*** Begin section ***
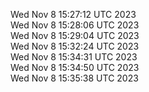 Wed Nov  8 15:27:12 UTC 2023 <br/>
Wed Nov  8 15:28:06 UTC 2023 <br/>
Wed Nov  8 15:29:04 UTC 2023 <br/>
Wed Nov  8 15:32:24 UTC 2023 <br/>
Wed Nov  8 15:34:31 UTC 2023 <br/>
Wed Nov  8 15:34:50 UTC 2023 <br/>
Wed Nov  8 15:35:38 UTC 2023 <br/>
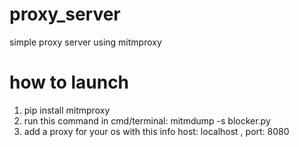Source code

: # proxy_server
simple proxy server using mitmproxy 

# how to launch
1. pip install mitmproxy
2. run this command in cmd/terminal: mitmdump -s blocker.py
3. add a proxy for your os with this info host: localhost , port: 8080
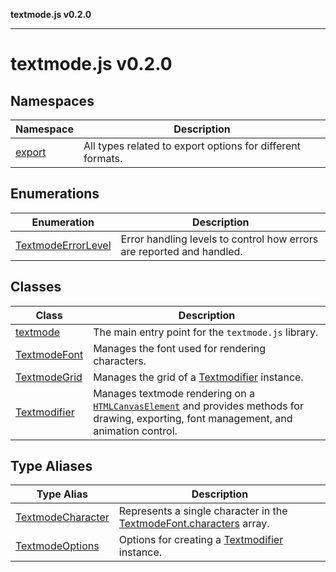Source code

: **textmode.js v0.2.0**

***

# textmode.js v0.2.0

## Namespaces

| Namespace | Description |
| ------ | ------ |
| [export](textmode.js/namespaces/export/README.md) | All types related to export options for different formats. |

## Enumerations

| Enumeration | Description |
| ------ | ------ |
| [TextmodeErrorLevel](enumerations/TextmodeErrorLevel.md) | Error handling levels to control how errors are reported and handled. |

## Classes

| Class | Description |
| ------ | ------ |
| [textmode](classes/textmode.md) | The main entry point for the `textmode.js` library. |
| [TextmodeFont](classes/TextmodeFont.md) | Manages the font used for rendering characters. |
| [TextmodeGrid](classes/TextmodeGrid.md) | Manages the grid of a [Textmodifier](classes/Textmodifier.md) instance. |
| [Textmodifier](classes/Textmodifier.md) | Manages textmode rendering on a [`HTMLCanvasElement`](https://developer.mozilla.org/en-US/docs/Web/API/HTMLCanvasElement) and provides methods for drawing, exporting, font management, and animation control. |

## Type Aliases

| Type Alias | Description |
| ------ | ------ |
| [TextmodeCharacter](type-aliases/TextmodeCharacter.md) | Represents a single character in the [TextmodeFont.characters](classes/TextmodeFont.md#characters) array. |
| [TextmodeOptions](type-aliases/TextmodeOptions.md) | Options for creating a [Textmodifier](classes/Textmodifier.md) instance. |
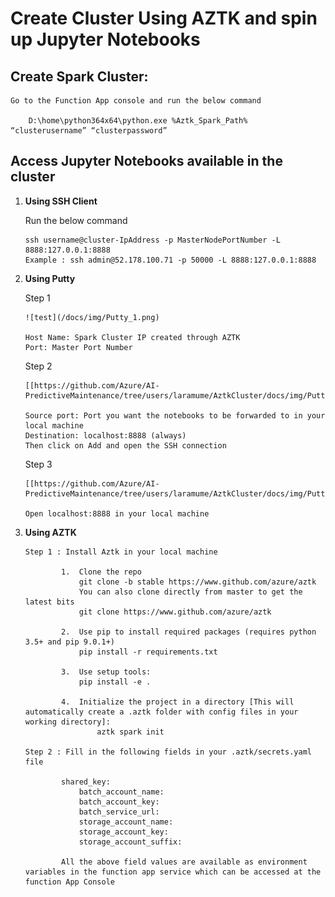 # Create Cluster Using AZTK and spin up Jupyter Notebooks

## Create Spark Cluster:

    Go to the Function App console and run the below command 

        D:\home\python364x64\python.exe %Aztk_Spark_Path% “clusterusername” “clusterpassword”

## Access Jupyter Notebooks available in the cluster 

1.	**Using SSH Client**

    Run the below command

        ssh username@cluster-IpAddress -p MasterNodePortNumber -L 8888:127.0.0.1:8888
        Example : ssh admin@52.178.100.71 -p 50000 -L 8888:127.0.0.1:8888

2.	**Using Putty**

    Step 1
    
        ![test](/docs/img/Putty_1.png)
        
        Host Name: Spark Cluster IP created through AZTK
        Port: Master Port Number

    Step 2
        
        [[https://github.com/Azure/AI-PredictiveMaintenance/tree/users/laramume/AztkCluster/docs/img/Putty_2.png|alt=octocat]]
        
        Source port: Port you want the notebooks to be forwarded to in your local machine
        Destination: localhost:8888 (always)
        Then click on Add and open the SSH connection 

    Step 3
        
        [[https://github.com/Azure/AI-PredictiveMaintenance/tree/users/laramume/AztkCluster/docs/img/Putty_3.png|alt=octocat]]

        Open localhost:8888 in your local machine

3.	**Using AZTK**

        Step 1 : Install Aztk in your local machine

                1.	Clone the repo
 		            git clone -b stable https://www.github.com/azure/aztk
                    You can also clone directly from master to get the latest bits
                    git clone https://www.github.com/azure/aztk

                2.	Use pip to install required packages (requires python 3.5+ and pip 9.0.1+)
                    pip install -r requirements.txt

                3.	Use setup tools:
                    pip install -e .

                4.	Initialize the project in a directory [This will automatically create a .aztk folder with config files in your working directory]:
                        aztk spark init
                                      
        Step 2 : Fill in the following fields in your .aztk/secrets.yaml file

                shared_key:
    	            batch_account_name:
                    batch_account_key: 
                    batch_service_url: 
     	            storage_account_name: 
                    storage_account_key: 
                    storage_account_suffix: 

                All the above field values are available as environment variables in the function app service which can be accessed at the function App Console
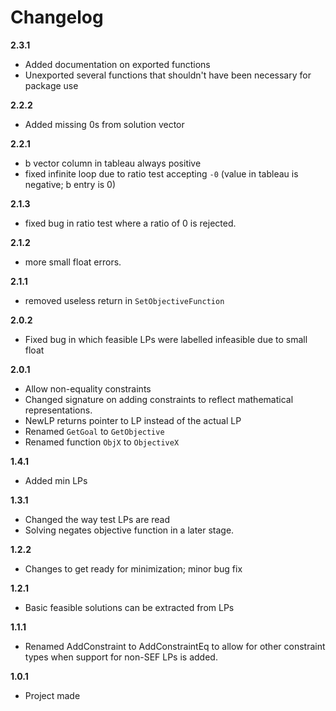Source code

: # Changelog

**2.3.1**
- Added documentation on exported functions
- Unexported several functions that shouldn't have been necessary for package use

**2.2.2**
- Added missing 0s from solution vector

**2.2.1**
- b vector column in tableau always positive
- fixed infinite loop due to ratio test accepting `-0` (value in tableau is negative; b entry is 0)

**2.1.3**
- fixed bug in ratio test where a ratio of 0 is rejected.

**2.1.2**
- more small float errors.

**2.1.1**
- removed useless return in `SetObjectiveFunction`

**2.0.2**
- Fixed bug in which feasible LPs were labelled infeasible due to small float

**2.0.1**
- Allow non-equality constraints
- Changed signature on adding constraints to reflect mathematical representations.
- NewLP returns pointer to LP instead of the actual LP
- Renamed `GetGoal` to `GetObjective`
- Renamed function `ObjX` to `ObjectiveX`

**1.4.1**
- Added min LPs

**1.3.1**
- Changed the way test LPs are read
- Solving negates objective function in a later stage.

**1.2.2**
- Changes to get ready for minimization; minor bug fix

**1.2.1**
- Basic feasible solutions can be extracted from LPs

**1.1.1**
- Renamed AddConstraint to AddConstraintEq to allow for other constraint types when support for non-SEF LPs is added.

**1.0.1**
- Project made
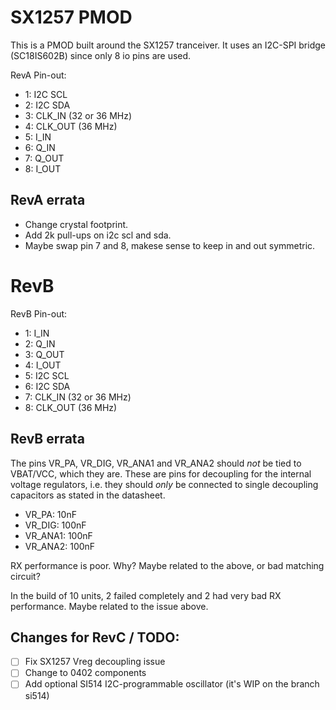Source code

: # SX1257 PMOD

This is a PMOD built around the SX1257 tranceiver. It uses an I2C-SPI bridge (SC18IS602B) since only 8 io pins are used.

RevA Pin-out:
- 1: I2C SCL
- 2: I2C SDA
- 3: CLK_IN (32 or 36 MHz)
- 4: CLK_OUT (36 MHz)
- 5: I_IN
- 6: Q_IN
- 7: Q_OUT
- 8: I_OUT


## RevA errata
- Change crystal footprint.
- Add 2k pull-ups on i2c scl and sda.
- Maybe swap pin 7 and 8, makese sense to keep in and out symmetric.

# RevB

RevB Pin-out:
- 1: I_IN
- 2: Q_IN
- 3: Q_OUT
- 4: I_OUT
- 5: I2C SCL
- 6: I2C SDA
- 7: CLK_IN (32 or 36 MHz)
- 8: CLK_OUT (36 MHz)

## RevB errata

The pins VR_PA, VR_DIG, VR_ANA1 and VR_ANA2 should *not* be tied to VBAT/VCC, which they are. These are pins for decoupling for the internal voltage regulators, i.e. they should *only* be connected to single decoupling capacitors as stated in the datasheet.

- VR_PA: 10nF
- VR_DIG: 100nF
- VR_ANA1: 100nF
- VR_ANA2: 100nF

RX performance is poor. Why? Maybe related to the above, or bad matching circuit?

In the build of 10 units, 2 failed completely and 2 had very bad RX performance. Maybe related to the issue above.


## Changes for RevC / TODO:

- [ ] Fix SX1257 Vreg decoupling issue
- [ ] Change to 0402 components
- [ ] Add optional SI514 I2C-programmable oscillator (it's WIP on the branch si514)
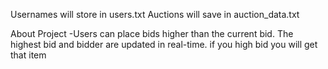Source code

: Usernames will store in users.txt
Auctions will save in auction_data.txt


About Project
-Users can place bids higher than the current bid.
 The highest bid and bidder are updated in real-time.
 if you high bid you will get that item
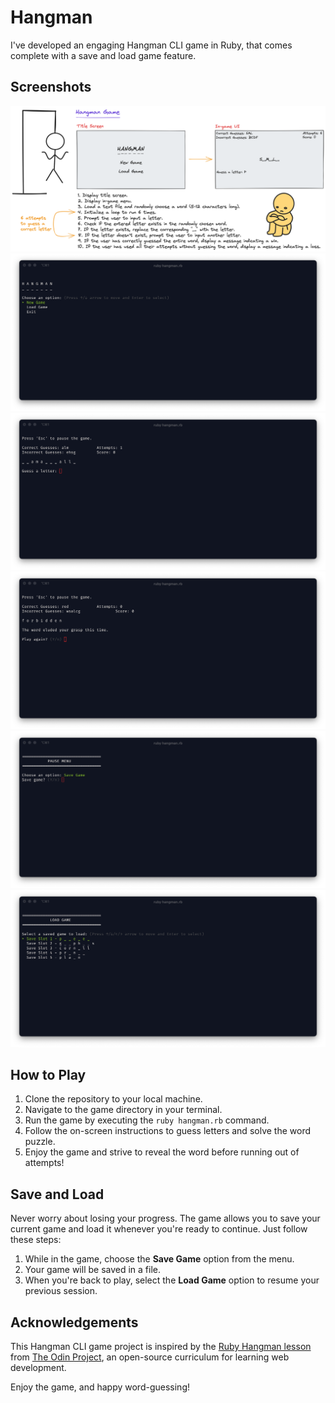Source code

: # Hangman

I've developed an engaging Hangman CLI game in Ruby, that comes complete with a save and load game feature.

## Screenshots

![hangman-game](./images/hangman-game.png)
![hangman-cli-1](./images/hangman-cli-1.png)
![hangman-cli-2](./images/hangman-cli-2.png)
![hangman-cli-3](./images/hangman-cli-3.png)
![hangman-cli-4](./images/hangman-cli-4.png)
![hangman-cli-5](./images/hangman-cli-5.png)

## How to Play

1. Clone the repository to your local machine.
2. Navigate to the game directory in your terminal.
3. Run the game by executing the `ruby hangman.rb` command.
4. Follow the on-screen instructions to guess letters and solve the word puzzle.
5. Enjoy the game and strive to reveal the word before running out of attempts!

## Save and Load

Never worry about losing your progress. The game allows you to save your current game and load it whenever you're ready to continue. Just follow these steps:

1. While in the game, choose the **Save Game** option from the menu.
2. Your game will be saved in a file.
3. When you're back to play, select the **Load Game** option to resume your previous session.

## Acknowledgements

This Hangman CLI game project is inspired by the [Ruby Hangman lesson](https://www.theodinproject.com/lessons/ruby-hangman) from [The Odin Project](https://www.theodinproject.com/), an open-source curriculum for learning web development.

Enjoy the game, and happy word-guessing!
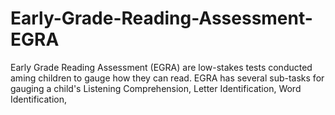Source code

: # Early-Grade-Reading-Assessment-EGRA
Early Grade Reading Assessment (EGRA) are low-stakes tests conducted aming children to gauge how they can read. EGRA has several sub-tasks for gauging a child's Listening Comprehension, Letter Identification, Word Identification,
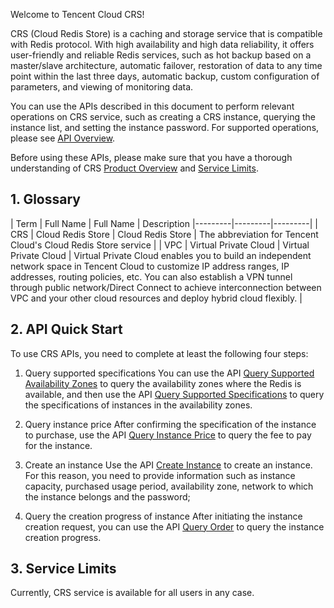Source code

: Welcome to Tencent Cloud CRS!

CRS (Cloud Redis Store) is a caching and storage service that is compatible with Redis protocol. With high availability and high data reliability, it offers user-friendly and reliable Redis services, such as hot backup based on a master/slave architecture, automatic failover, restoration of data to any time point within the last three days, automatic backup, custom configuration of parameters, and viewing of monitoring data.

You can use the APIs described in this document to perform relevant operations on CRS service, such as creating a CRS instance, querying the instance list, and setting the instance password. For supported operations, please see [API Overview](https://cloud.tencent.com/doc/api/260/1749).

Before using these APIs, please make sure that you have a thorough understanding of CRS [Product Overview](https://cloud.tencent.com/doc/product/239/3205) and [Service Limits](https://cloud.tencent.com/doc/product/239/4073).

## 1. Glossary

| Term | Full Name | Full Name | Description
|---------|---------|---------|
| CRS | Cloud Redis Store | Cloud Redis Store | The abbreviation for Tencent Cloud's Cloud Redis Store service |
| VPC	| Virtual Private Cloud	| Virtual Private Cloud |	Virtual Private Cloud enables you to build an independent network space in Tencent Cloud to customize IP address ranges, IP addresses, routing policies, etc. You can also establish a VPN tunnel through public network/Direct Connect to achieve interconnection between VPC and your other cloud resources and deploy hybrid cloud flexibly. |

## 2. API Quick Start
To use CRS APIs, you need to complete at least the following four steps:

1) Query supported specifications
You can use the API [Query Supported Availability Zones](http://cloud.tencent.com/doc/api/260/4951) to query the availability zones where the Redis is available, and then use the API [Query Supported Specifications](http://cloud.tencent.com/doc/api/260/4974) to query the specifications of instances in the availability zones.

2) Query instance price
After confirming the specification of the instance to purchase, use the API [Query Instance Price](https://cloud.tencent.com/doc/api/260/5324) to query the fee to pay for the instance.

3) Create an instance
Use the API [Create Instance](https://cloud.tencent.com/doc/api/260/5325) to create an instance. For this reason, you need to provide information such as instance capacity, purchased usage period, availability zone, network to which the instance belongs and the password;

4) Query the creation progress of instance
After initiating the instance creation request, you can use the API [Query Order](https://cloud.tencent.com/doc/api/260/5329) to query the instance creation progress.
	
## 3. Service Limits
Currently, CRS service is available for all users in any case.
*** End section ***
TRY IT
From the records above, copy each line in which the string "types" occurs.

WRITTEN RESPONSE
| [export](textmode.js/namespaces/export/README.md) | All types related to export options for different formats. |
- Renamed AddConstraint to AddConstraintEq to allow for other constraint types when support for non-SEF LPs is added.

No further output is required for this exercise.